「歩・歩・歩(さんぽ)・会」 山田 次男
東区三苫にある綿津見(わだつみ)神社の境内には土俵があり、毎年7月28日に「風止め奉納相撲大会」が開催されます。昨年の奉納相撲は猛暑の中で行われ、まわしを締めた30人の小さな力士たちが元気いっぱいに土俵に上がりました。また、赤ちゃん力士による土俵入りも披露され、会場は温かな雰囲気に包まれました。

三苫地区は海に近く強風の日が多いため、農作物への被害を少しでも抑えようと、およそ250年前にこの神事が始まったと伝えられています。さらに、神功(じんぐう)皇后が渡韓の際、荒れた海を鎮めるために海へ投じた苫(とま)(注)の内、三枚がこの地に流れ着き、「三苫」の地名の由来になったという伝承もあり、この行事との関わりを感じさせます。
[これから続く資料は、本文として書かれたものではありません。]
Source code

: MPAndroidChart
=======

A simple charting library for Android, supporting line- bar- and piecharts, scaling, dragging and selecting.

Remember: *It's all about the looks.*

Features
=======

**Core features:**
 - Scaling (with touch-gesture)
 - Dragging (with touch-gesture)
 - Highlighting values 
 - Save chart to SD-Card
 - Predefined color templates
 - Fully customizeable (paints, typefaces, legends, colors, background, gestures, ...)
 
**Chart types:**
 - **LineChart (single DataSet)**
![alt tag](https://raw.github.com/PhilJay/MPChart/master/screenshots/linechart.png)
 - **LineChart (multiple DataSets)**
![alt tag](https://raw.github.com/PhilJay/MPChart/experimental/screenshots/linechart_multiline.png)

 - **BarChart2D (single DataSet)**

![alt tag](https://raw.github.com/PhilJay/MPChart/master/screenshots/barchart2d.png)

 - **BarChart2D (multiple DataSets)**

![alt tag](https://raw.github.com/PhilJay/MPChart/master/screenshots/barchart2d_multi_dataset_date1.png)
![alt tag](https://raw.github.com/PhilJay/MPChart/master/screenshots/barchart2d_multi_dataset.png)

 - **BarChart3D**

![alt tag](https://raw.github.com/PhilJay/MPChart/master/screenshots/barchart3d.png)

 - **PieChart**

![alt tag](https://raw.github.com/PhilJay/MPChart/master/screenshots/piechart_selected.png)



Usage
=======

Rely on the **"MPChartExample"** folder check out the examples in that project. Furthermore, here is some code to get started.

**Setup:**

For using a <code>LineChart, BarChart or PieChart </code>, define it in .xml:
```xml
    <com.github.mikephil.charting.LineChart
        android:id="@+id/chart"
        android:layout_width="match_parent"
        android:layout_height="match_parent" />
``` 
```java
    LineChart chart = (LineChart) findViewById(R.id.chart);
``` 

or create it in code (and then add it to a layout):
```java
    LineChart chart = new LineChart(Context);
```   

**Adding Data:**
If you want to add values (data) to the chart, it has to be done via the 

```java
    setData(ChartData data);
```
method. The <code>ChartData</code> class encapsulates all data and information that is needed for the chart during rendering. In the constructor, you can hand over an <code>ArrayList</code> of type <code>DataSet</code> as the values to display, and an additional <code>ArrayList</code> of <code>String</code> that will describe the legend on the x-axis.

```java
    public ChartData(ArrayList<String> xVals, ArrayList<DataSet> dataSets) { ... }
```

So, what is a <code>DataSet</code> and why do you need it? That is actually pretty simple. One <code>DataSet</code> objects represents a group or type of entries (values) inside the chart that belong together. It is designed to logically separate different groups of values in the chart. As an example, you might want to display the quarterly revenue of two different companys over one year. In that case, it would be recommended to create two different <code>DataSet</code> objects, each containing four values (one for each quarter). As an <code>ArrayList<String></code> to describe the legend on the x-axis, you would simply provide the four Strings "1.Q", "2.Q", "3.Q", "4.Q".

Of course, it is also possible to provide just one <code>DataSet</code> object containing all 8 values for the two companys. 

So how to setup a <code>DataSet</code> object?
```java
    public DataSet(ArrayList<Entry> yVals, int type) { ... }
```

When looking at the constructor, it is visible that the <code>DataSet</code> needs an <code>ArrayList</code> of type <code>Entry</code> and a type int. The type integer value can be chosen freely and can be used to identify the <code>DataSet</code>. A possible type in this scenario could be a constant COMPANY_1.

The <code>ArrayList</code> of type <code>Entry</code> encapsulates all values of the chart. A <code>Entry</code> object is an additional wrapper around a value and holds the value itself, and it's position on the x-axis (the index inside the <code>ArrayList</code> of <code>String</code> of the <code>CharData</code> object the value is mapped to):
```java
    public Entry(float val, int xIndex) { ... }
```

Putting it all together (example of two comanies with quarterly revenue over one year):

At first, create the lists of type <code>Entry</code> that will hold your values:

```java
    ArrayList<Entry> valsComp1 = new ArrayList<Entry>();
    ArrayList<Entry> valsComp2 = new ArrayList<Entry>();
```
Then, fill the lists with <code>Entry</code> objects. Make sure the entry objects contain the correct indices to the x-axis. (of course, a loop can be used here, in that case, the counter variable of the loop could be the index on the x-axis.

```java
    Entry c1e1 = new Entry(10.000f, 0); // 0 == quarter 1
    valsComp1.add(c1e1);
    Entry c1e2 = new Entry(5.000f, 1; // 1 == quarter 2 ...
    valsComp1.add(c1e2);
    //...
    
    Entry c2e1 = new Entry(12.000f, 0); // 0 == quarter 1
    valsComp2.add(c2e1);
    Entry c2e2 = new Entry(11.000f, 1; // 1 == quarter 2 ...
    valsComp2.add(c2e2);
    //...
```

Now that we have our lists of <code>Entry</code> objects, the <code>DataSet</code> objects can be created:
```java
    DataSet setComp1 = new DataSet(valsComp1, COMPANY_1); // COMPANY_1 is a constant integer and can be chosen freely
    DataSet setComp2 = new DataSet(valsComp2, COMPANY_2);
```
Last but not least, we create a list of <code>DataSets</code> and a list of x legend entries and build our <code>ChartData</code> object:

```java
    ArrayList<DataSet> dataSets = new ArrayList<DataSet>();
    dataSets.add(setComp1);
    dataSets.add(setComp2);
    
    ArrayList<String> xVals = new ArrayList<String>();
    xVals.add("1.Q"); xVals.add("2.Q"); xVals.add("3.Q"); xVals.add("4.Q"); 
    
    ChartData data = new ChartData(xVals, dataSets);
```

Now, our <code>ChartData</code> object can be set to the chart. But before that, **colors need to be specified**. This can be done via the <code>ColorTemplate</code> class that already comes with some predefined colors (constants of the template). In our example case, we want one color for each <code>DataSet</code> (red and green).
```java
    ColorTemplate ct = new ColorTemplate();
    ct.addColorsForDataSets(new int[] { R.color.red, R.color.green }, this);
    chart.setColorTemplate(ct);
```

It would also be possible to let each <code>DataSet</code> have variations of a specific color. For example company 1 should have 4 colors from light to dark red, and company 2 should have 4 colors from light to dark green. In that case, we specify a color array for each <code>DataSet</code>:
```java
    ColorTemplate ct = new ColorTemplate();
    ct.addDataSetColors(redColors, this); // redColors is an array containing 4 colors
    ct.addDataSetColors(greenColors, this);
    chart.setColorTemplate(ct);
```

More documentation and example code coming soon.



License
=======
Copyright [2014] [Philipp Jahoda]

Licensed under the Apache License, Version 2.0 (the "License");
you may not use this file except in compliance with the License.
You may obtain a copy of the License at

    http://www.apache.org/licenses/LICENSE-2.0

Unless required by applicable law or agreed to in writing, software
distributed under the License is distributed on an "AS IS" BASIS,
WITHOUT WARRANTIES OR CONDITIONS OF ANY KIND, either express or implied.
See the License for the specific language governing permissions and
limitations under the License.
かつてはどの村にも土俵があり、相撲は地域に根ざした身近な行事でした。若者たちが力比べに熱中していた時代もありましたが、時の流れとともにスポーツへの関心も変わり、地域行事としての相撲は次第に姿を消していきました。
そのような中でも、三苫の風止め奉納相撲大会は、地域の人々によって大切に守られ、今も変わらず受け継がれています。
注)苫とは藁や草などで編んだむしろのこと。